The above procedure guarantees that the next attempted index is the maximum possible match, since the property of Raft is that any two logs with the same term at the same index is equivalent up to that point.
When the leader sends the new AppendEntries RPC, it will send all the entries at once between that matched term index up to the log entry of the current client request, and the follower would replicate every entry sent by appending or overriding everything from that index onward with the new entries.
The leader maintains a tally of each follower that has appended the requested entry, and writes to the state machine once a majority has successfully replicated the log. This implies also that those followers have updated their commit_index
as far as the leader and that they have the new entry in their logs. The leader can therefore now also commit any previous entries in its log prior to the most recent client operation/entry via the catch_up
process.
Important thing to notice here: the leader does not commit anything in its log to its state machine until a new client request is received and the new log entry is replicated. Up until this point, its commit_index
remains the same as it was when it was newly elected (either 0 or the inherited commit_index
from an older term). This is because until it can coerce a majority of followers to replicate its log, there is a chance that the server will fail, causing potential issues related to overrides of its log entries by a new leader. Successfully appending a new entry to a majority of followers' logs implies that the bulk of nodes in the swarm now has the same log and a failure would lead to one of them taking over as the leader with the same log.
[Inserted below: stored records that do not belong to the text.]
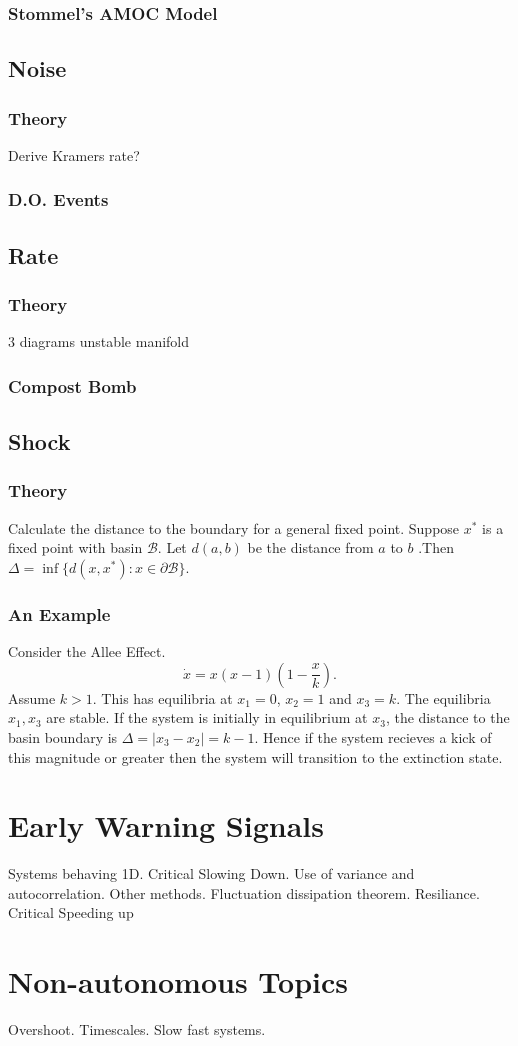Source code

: \subsubsection{Stommel's AMOC Model}
\subsection{Noise}
\subsubsection{Theory}
Derive Kramers rate?
\subsubsection{D.O. Events}
\subsection{Rate}
\subsubsection{Theory}
3 diagrams unstable manifold
\subsubsection{Compost Bomb}
\subsection{Shock}
\subsubsection{Theory}
Calculate the distance to the boundary for a general fixed point. Suppose $x^*$ is a fixed point with basin $\mathcal{B}$. Let $d(a,b)$ be the distance from
$a$ to $b$ .Then $\Delta = \inf \{d(x,x^*) : x \in \partial\mathcal{B}\}$.
\subsubsection{An Example}
Consider the Allee Effect.
\begin{equation}
  \label{eq:allee_effect}
  \dot{x} = x\left(x-1\right)\left(1-\frac{x}{k}\right).
\end{equation}
Assume $k > 1$. This has equilibria at $x_1 = 0$, $x_2 = 1$ and $x_3 = k$. The equilibria $x_1,x_3$ are stable. If the system is
initially in equilibrium at $x_3$, the distance to the basin boundary is $\Delta = |x_3 - x_2| = k - 1$. Hence if the system recieves a kick of
this magnitude or greater then the system will transition to the extinction state.

\section{Early Warning Signals}
Systems behaving 1D. Critical Slowing Down. Use of variance and
autocorrelation. Other methods. Fluctuation dissipation theorem.
Resiliance. Critical Speeding up


\section{Non-autonomous Topics}
Overshoot. Timescales. Slow fast systems.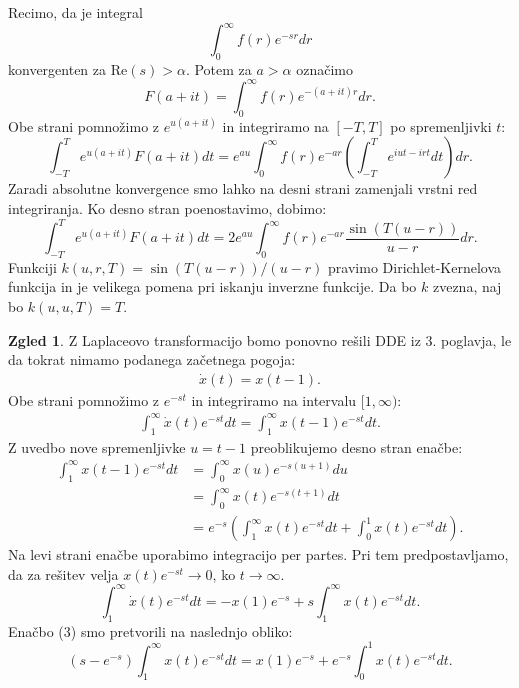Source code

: \documentclass[12pt,a4paper]{amsart}
\theoremstyle{definition} %
\newtheorem{zgled}[definicija]{Zgled}
\theoremstyle{plain} %
\begin{document}
Recimo, da je integral 
\[\int_0^{\infty}f(r)e^{-sr}dr\]
konvergenten za $\text{Re}(s)>\alpha$. Potem za $a>\alpha$ označimo
\[F(a+it)=\int_0^{\infty}f(r)e^{-(a+it)r}dr.\]
Obe strani pomnožimo z $e^{u(a+it)}$ in integriramo na $[-T,T]$ po spremenljivki $t$:
\[\int_{-T}^{T}e^{u(a+it)}F(a+it)dt=e^{au}\int_0^{\infty}f(r)e^{-ar}\left(\int_{-T}^{T}e^{iut-irt}dt\right)dr.\]
Zaradi absolutne konvergence smo lahko na desni strani zamenjali vrstni red integriranja.
Ko desno stran poenostavimo, dobimo:
\[\int_{-T}^{T}e^{u(a+it)}F(a+it)dt=2e^{au}\int_0^{\infty}f(r)e^{-ar}\frac{\sin(T(u-r))}{u-r}dr.\]
Funkciji $k(u,r,T)=\sin(T(u-r))/(u-r)$ pravimo Dirichlet-Kernelova funkcija in je velikega pomena 
pri iskanju inverzne funkcije. Da bo $k$ zvezna, naj bo $k(u,u,T)=T$.
\begin{zgled}
    Z Laplaceovo transformacijo bomo ponovno rešili DDE iz 3. poglavja, le da tokrat 
    nimamo podanega začetnega pogoja:
    \begin{equation} \label{eq2}
        \begin{split}
     \dot{x}(t)=x(t-1).
        \end{split}
    \end{equation}
    Obe strani pomnožimo z $e^{-st}$ in integriramo na intervalu $[1,\infty)$:
    \begin{equation} \label{eq3}
        \begin{split}
     \int_{1}^{\infty}\dot{x}(t)e^{-st}dt = \int_{1}^{\infty}x(t-1)e^{-st}dt.
        \end{split}
    \end{equation}
    Z uvedbo nove spremenljivke $u=t-1$ preoblikujemo desno stran enačbe:
    \begin{equation*}
        \begin{split}
            \int_{1}^{\infty}x(t-1)e^{-st}dt &= \int_{0}^{\infty}x(u)e^{-s(u+1)}du \\
             &= \int_{0}^{\infty}x(t)e^{-s(t+1)}dt \\
             &= e^{-s}\left(\int_{1}^{\infty}x(t)e^{-st}dt + \int_{0}^{1}x(t)e^{-st}dt\right). 
        \end{split}      
    \end{equation*}
    Na levi strani enačbe uporabimo integracijo per partes. Pri tem predpostavljamo, da za 
    rešitev velja $x(t)e^{-st} \to 0$, ko $t \to\infty$.
    \[\int_{1}^{\infty}\dot{x}(t)e^{-st}dt=-x(1)e^{-s}+s\int_{1}^{\infty}x(t)e^{-st}dt.\]
    Enačbo (3) smo pretvorili na naslednjo obliko:
    \[(s-e^{-s})\int_{1}^{\infty}x(t)e^{-st}dt=x(1)e^{-s}+e^{-s}\int_0^1x(t)e^{-st}dt.\]

\end{zgled}
\end{document}
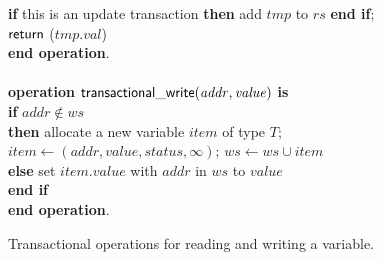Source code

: \documentclass[11pt,letterpaper]{article}
\begin{document}
\begin{figure}
{{\begin{minipage}[t]{150mm}
\begin{tabbing}
 \> {\bf if} this is an update transaction 
                        {\bf then} add $\mathit{tmp}$ to $\mathit{rs}$ {\bf end if}; \\
 \> ${\sf return}$ ($\mathit{tmp.val}$) \\
{\bf end operation}. \\
\\
{\bf operation}  ${\sf transactional\_write}(\mathit{addr, value})$ {\bf is}\\
 \> {\bf if} $\mathit{addr} \not\in \mathit{ws}$  \\
 \>\> {\bf then} \> allocate a new variable $item$ of type $T$; \\
 \>\>\> $\mathit{item}  \gets (\mathit{addr, value, status, \infty})$; 
                   $\mathit{ws} \gets \mathit{ws} \cup \mathit{item}$ \\
 \>\> {\bf else} \> set $\mathit{item.value}$ with $\mathit{addr}$ in $\mathit{ws}$ to $\mathit{value}$ \\
 \> {\bf end if} \\
{\bf end operation}.
\end{tabbing}
\normalsize
\end{minipage}
}
\caption{Transactional operations for reading and writing a variable.}
\label{fig:tops}
}
\end{figure}
\end{document}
Upon each new heartbeat or response from the leader's commit, the followers can now commit to their logs to their state machines since those who have replicated the leader's log would have the same commit_index
as the leader. Those nodes that were down during the AppendEntries RPC broadcast and recovered later would be guaranteed to not have been in touch with the leader and would therefore have a lower commit_index
. These recovered servers would have to go through the process of catching up its log and incrementing its commit_index
before writing to the state machine, which would by then guarantee that it's in the same state as the leader.